#### [Exercise instructions]
Locate the line that contains "4. **Check Console" in the entries below. Retype it and all following lines through the final one, character for character.

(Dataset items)
# # # # #
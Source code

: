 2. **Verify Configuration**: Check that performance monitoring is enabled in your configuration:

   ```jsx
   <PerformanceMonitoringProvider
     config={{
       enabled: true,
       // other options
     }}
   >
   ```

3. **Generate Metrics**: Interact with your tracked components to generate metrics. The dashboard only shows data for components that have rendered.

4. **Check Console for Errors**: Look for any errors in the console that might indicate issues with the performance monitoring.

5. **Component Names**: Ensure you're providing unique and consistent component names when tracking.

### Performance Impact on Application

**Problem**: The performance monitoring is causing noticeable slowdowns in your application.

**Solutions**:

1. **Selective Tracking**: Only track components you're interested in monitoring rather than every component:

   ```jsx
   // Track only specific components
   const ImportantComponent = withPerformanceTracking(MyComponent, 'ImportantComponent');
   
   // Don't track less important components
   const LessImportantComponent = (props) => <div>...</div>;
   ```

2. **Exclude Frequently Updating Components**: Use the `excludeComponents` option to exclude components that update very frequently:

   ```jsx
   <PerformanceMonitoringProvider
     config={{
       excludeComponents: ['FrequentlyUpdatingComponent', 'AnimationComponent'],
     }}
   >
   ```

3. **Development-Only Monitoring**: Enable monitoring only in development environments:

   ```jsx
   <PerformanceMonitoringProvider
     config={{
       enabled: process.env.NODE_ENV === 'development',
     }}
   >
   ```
# # # # #
#### [Written answer]
4. **Check Console for Errors**: Look for any errors in the console that might indicate issues with the performance monitoring.

5. **Component Names**: Ensure you're providing unique and consistent component names when tracking.

### Performance Impact on Application

**Problem**: The performance monitoring is causing noticeable slowdowns in your application.

**Solutions**:

1. **Selective Tracking**: Only track components you're interested in monitoring rather than every component:

   ```jsx
   // Track only specific components
   const ImportantComponent = withPerformanceTracking(MyComponent, 'ImportantComponent');
   
   // Don't track less important components
   const LessImportantComponent = (props) => <div>...</div>;
   ```

2. **Exclude Frequently Updating Components**: Use the `excludeComponents` option to exclude components that update very frequently:

   ```jsx
   <PerformanceMonitoringProvider
     config={{
       excludeComponents: ['FrequentlyUpdatingComponent', 'AnimationComponent'],
     }}
   >
   ```

3. **Development-Only Monitoring**: Enable monitoring only in development environments:

   ```jsx
   <PerformanceMonitoringProvider
     config={{
       enabled: process.env.NODE_ENV === 'development',
     }}
   >
   ```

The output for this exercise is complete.